According to the news report, the foreign ministry of Canada refused to make a statement on it.
India and Canada are caught in a diplomatic spat ever since Canadian prime minister Justin Trudeau accused the Narendra Modi government of being involved in the murder of Sikh separatist leader Hardeep Singh Nijjar in Surrey in British Columbia in June.
India rejected the claim as “absurd” and “motivated” and besides suspending issuing visas to Canadian citizens, it also asked the Trudeau government to withdraw more than 40 Canadian diplomats stationed in India.
The deadline ended on Tuesday (10) and as per the FT report, Canadian diplomats remained in India even though an earlier report had said that Ottawa had sent many of its diplomats in India to either Malaysia or Singapore.
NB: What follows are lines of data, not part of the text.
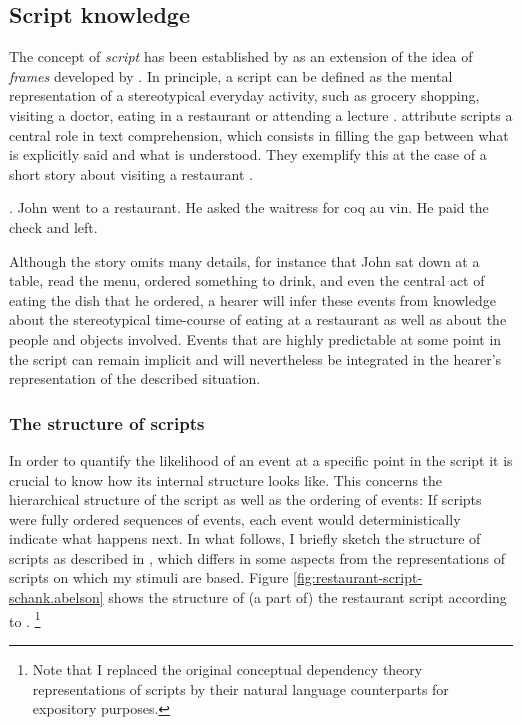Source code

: \subsection{Script knowledge} \label{sec:infotheory-scripts-scrkn}
The concept of \textit{script} has been established by \citet{schank.abelson1977} as an extension of the idea of \textit{frames} developed by \citet{minsky1974}. In principle, a script can be defined as the mental representation of a stereotypical everyday activity, such as grocery shopping, visiting a doctor, eating in a restaurant or attending a lecture \citep{bower.etal1979}. \citet{schank.abelson1977} attribute scripts a central role in text comprehension, which consists in filling the gap between what is explicitly said and what is understood. They exemplify this at the case of a short story about visiting a restaurant \Next. 

\ex. John went to a restaurant. He asked the waitress for coq au vin. He paid the check and left. \hfill \citep[38]{schank.abelson1977} \label{ex:scripts-restaurant-ex}

Although the story omits many details, for instance that John sat down at a table, read the menu, ordered something to drink, and even the central act of eating the dish that he ordered, a hearer will infer these events from knowledge about the stereotypical time-course of eating at a restaurant as well as about the people and objects involved. Events that are highly predictable at some point in the script can remain implicit and will nevertheless be integrated in the hearer's representation of the described situation.

\subsubsection{The structure of scripts}
In order to quantify the likelihood of an event at a specific point in the script it is crucial to know how its internal structure looks like. This concerns the hierarchical structure of the script as well as the ordering of events: If scripts were fully ordered sequences of events, each event would deterministically indicate what happens next. In what follows, I briefly sketch the structure of scripts as described in \citet{schank.abelson1977}, which differs in some aspects from the representations of scripts on which my stimuli are based. Figure \ref{fig:restaurant-script-schank.abelson} shows the structure of (a part of) the restaurant script according to \citet{schank.abelson1977}.%
% 
\footnote{Note that I replaced the original conceptual dependency theory \citep{schank1975} representations of scripts by their natural language counterparts for expository purposes.}\afterfn%
%

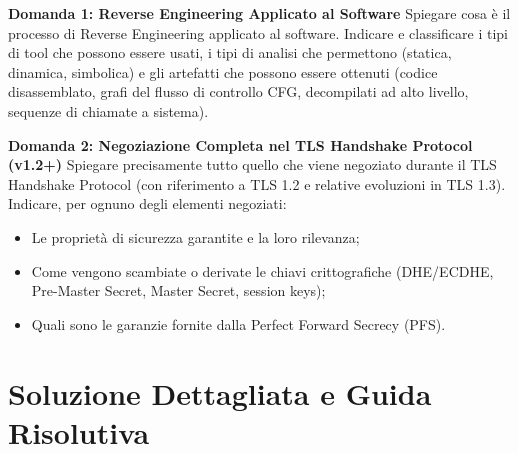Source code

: \documentclass[11pt,a4paper]{article}
\begin{document}
\begin{questionbox}
\textbf{Domanda 1: Reverse Engineering Applicato al Software}
Spiegare cosa \`e il processo di Reverse Engineering applicato al software.
Indicare e classificare i tipi di tool che possono essere usati, i tipi di analisi che permettono (statica, dinamica, simbolica) e gli artefatti che possono essere ottenuti (codice disassemblato, grafi del flusso di controllo CFG, decompilati ad alto livello, sequenze di chiamate a sistema).

\textbf{Domanda 2: Negoziazione Completa nel TLS Handshake Protocol (v1.2+)}
Spiegare precisamente tutto quello che viene negoziato durante il TLS Handshake Protocol (con riferimento a TLS 1.2 e relative evoluzioni in TLS 1.3).
Indicare, per ognuno degli elementi negoziati:
\begin{itemize}
    \item Le propriet\`a di sicurezza garantite e la loro rilevanza;
    \item Come vengono scambiate o derivate le chiavi crittografiche (DHE/ECDHE, Pre-Master Secret, Master Secret, session keys);
    \item Quali sono le garanzie fornite dalla Perfect Forward Secrecy (PFS).
\end{itemize}
\end{questionbox}

\newpage
\section{Soluzione Dettagliata e Guida Risolutiva}
\end{document}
The FT report said the Canadian and Indian governments were having talks about the future of the Canadian diplomats in the south Asian nation.
According to the FT report, “Canada and India are continuing talks about the fate of several dozen Canadian diplomats in New Delhi even as an Indian government deadline for Ottawa to slash its diplomatic presence elapsed on Tuesday.”
Last week, Trudeau and Joly said last week that their government was trying to privately resolve the stand-off with India. According to the Canadian diplomat, tensions between the two democracies underscored the “importance of having a strong diplomatic footprint in India”, the FT report added.
It then cited informed sources as saying that Joly had a ‘secret meeting’ with Jaishankar in Washington ‘several days earlier’ but the Canadian foreign ministry did not comment on the matter.
Jaishankar, during his visit to Washington last month, met US secretary of state Antony Blinken and national security adviser Jake Sullivan and conceded that the Canada issue had come up on both occasions. The US, however, did not mention the Canada row in the read-out following Jaishankar’s meeting with Blinken.